▸ What the exercise asks: Transcribe the records below exactly as they appear, omitting any pictures.

Stored dataset items:
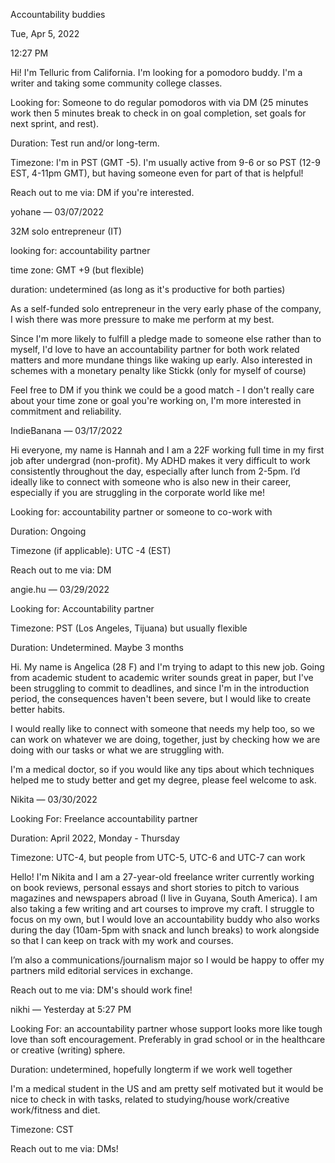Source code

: Accountability buddies

Tue, Apr 5, 2022

12:27 PM

Hi! I'm Telluric from California. I'm looking for a pomodoro buddy. I'm a writer and taking some community college classes.

Looking for: Someone to do regular pomodoros with via DM (25 minutes work then 5 minutes break to check in on goal completion, set goals for next sprint, and rest).

Duration: Test run and/or long-term.

Timezone: I'm in PST (GMT -5). I'm usually active from 9-6 or so PST (12-9 EST, 4-11pm GMT), but having someone even for part of that is helpful!

Reach out to me via: DM if you're interested.

yohane — 03/07/2022

32M solo entrepreneur (IT)

looking for: accountability partner

time zone: GMT +9 (but flexible)

duration: undetermined (as long as it's productive for both parties)

As a self-funded solo entrepreneur in the very early phase of the company, I wish there was more pressure to make me perform at my best.

Since I'm more likely to fulfill a pledge made to someone else rather than to myself, I'd love to have an accountability partner for both work related matters and more mundane things like waking up early. Also interested in schemes with a monetary penalty like Stickk (only for myself of course)

Feel free to DM if you think we could be a good match - I don't really care about your time zone or goal you're working on, I'm more interested in commitment and reliability.

IndieBanana — 03/17/2022

Hi everyone, my name is Hannah and I am a 22F working full time in my first job after undergrad (non-profit). My ADHD makes it very difficult to work consistently throughout the day, especially after lunch from 2-5pm. I’d ideally like to connect with someone who is also new in their career, especially if you are struggling in the corporate world like me!

Looking for: accountability partner or someone to co-work with

Duration: Ongoing

Timezone (if applicable): UTC -4 (EST)

Reach out to me via: DM

angie.hu — 03/29/2022

Looking for: Accountability partner

Timezone: PST (Los Angeles, Tijuana) but usually flexible

Duration: Undetermined. Maybe 3 months

Hi. My name is Angelica (28 F) and I'm trying to adapt to this new job. Going from academic student to academic writer sounds great in paper, but I've been struggling to commit to deadlines, and since I'm in the introduction period, the consequences haven't been severe, but I would like to create better habits.

I would really like to connect with someone that needs my help too, so we can work on whatever we are doing, together, just by checking how we are doing with our tasks or what we are struggling with.

I'm a medical doctor, so if you would like any tips about which techniques helped me to study better and get my degree, please feel welcome to ask.

Nikita — 03/30/2022

Looking For: Freelance accountability partner

Duration: April 2022, Monday - Thursday

Timezone: UTC-4, but people from UTC-5, UTC-6 and UTC-7 can work

Hello! I'm Nikita and I am a 27-year-old freelance writer currently working on book reviews, personal essays and short stories to pitch to various magazines and newspapers abroad (I live in Guyana, South America). I am also taking a few writing and art courses to improve my craft. I struggle to focus on my own, but I would love an accountability buddy who also works during the day (10am-5pm with snack and lunch breaks) to work alongside so that I can keep on track with my work and courses.

I’m also a communications/journalism major so I would be happy to offer my partners mild editorial services in exchange.

Reach out to me via: DM's should work fine!

nikhi — Yesterday at 5:27 PM

Looking For: an accountability partner whose support looks more like tough love than soft encouragement. Preferably in grad school or in the healthcare or creative (writing) sphere.

Duration: undetermined, hopefully longterm if we work well together

I'm a medical student in the US and am pretty self motivated but it would be nice to check in with tasks, related to studying/house work/creative work/fitness and diet.

Timezone: CST

Reach out to me via: DMs!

▸ Result:
Source code

: Accountability buddies

Tue, Apr 5, 2022

12:27 PM

Hi! I'm Telluric from California. I'm looking for a pomodoro buddy. I'm a writer and taking some community college classes.

Looking for: Someone to do regular pomodoros with via DM (25 minutes work then 5 minutes break to check in on goal completion, set goals for next sprint, and rest).

Duration: Test run and/or long-term.

Timezone: I'm in PST (GMT -5). I'm usually active from 9-6 or so PST (12-9 EST, 4-11pm GMT), but having someone even for part of that is helpful!

Reach out to me via: DM if you're interested.

yohane — 03/07/2022

32M solo entrepreneur (IT)

looking for: accountability partner

time zone: GMT +9 (but flexible)

duration: undetermined (as long as it's productive for both parties)

As a self-funded solo entrepreneur in the very early phase of the company, I wish there was more pressure to make me perform at my best.

Since I'm more likely to fulfill a pledge made to someone else rather than to myself, I'd love to have an accountability partner for both work related matters and more mundane things like waking up early. Also interested in schemes with a monetary penalty like Stickk (only for myself of course)

Feel free to DM if you think we could be a good match - I don't really care about your time zone or goal you're working on, I'm more interested in commitment and reliability.

IndieBanana — 03/17/2022

Hi everyone, my name is Hannah and I am a 22F working full time in my first job after undergrad (non-profit). My ADHD makes it very difficult to work consistently throughout the day, especially after lunch from 2-5pm. I’d ideally like to connect with someone who is also new in their career, especially if you are struggling in the corporate world like me!

Looking for: accountability partner or someone to co-work with

Duration: Ongoing

Timezone (if applicable): UTC -4 (EST)

Reach out to me via: DM

angie.hu — 03/29/2022

Looking for: Accountability partner

Timezone: PST (Los Angeles, Tijuana) but usually flexible

Duration: Undetermined. Maybe 3 months

Hi. My name is Angelica (28 F) and I'm trying to adapt to this new job. Going from academic student to academic writer sounds great in paper, but I've been struggling to commit to deadlines, and since I'm in the introduction period, the consequences haven't been severe, but I would like to create better habits.

I would really like to connect with someone that needs my help too, so we can work on whatever we are doing, together, just by checking how we are doing with our tasks or what we are struggling with.

I'm a medical doctor, so if you would like any tips about which techniques helped me to study better and get my degree, please feel welcome to ask.

Nikita — 03/30/2022

Looking For: Freelance accountability partner

Duration: April 2022, Monday - Thursday

Timezone: UTC-4, but people from UTC-5, UTC-6 and UTC-7 can work

Hello! I'm Nikita and I am a 27-year-old freelance writer currently working on book reviews, personal essays and short stories to pitch to various magazines and newspapers abroad (I live in Guyana, South America). I am also taking a few writing and art courses to improve my craft. I struggle to focus on my own, but I would love an accountability buddy who also works during the day (10am-5pm with snack and lunch breaks) to work alongside so that I can keep on track with my work and courses.

I’m also a communications/journalism major so I would be happy to offer my partners mild editorial services in exchange.

Reach out to me via: DM's should work fine!

nikhi — Yesterday at 5:27 PM

Looking For: an accountability partner whose support looks more like tough love than soft encouragement. Preferably in grad school or in the healthcare or creative (writing) sphere.

Duration: undetermined, hopefully longterm if we work well together

I'm a medical student in the US and am pretty self motivated but it would be nice to check in with tasks, related to studying/house work/creative work/fitness and diet.

Timezone: CST

Reach out to me via: DMs!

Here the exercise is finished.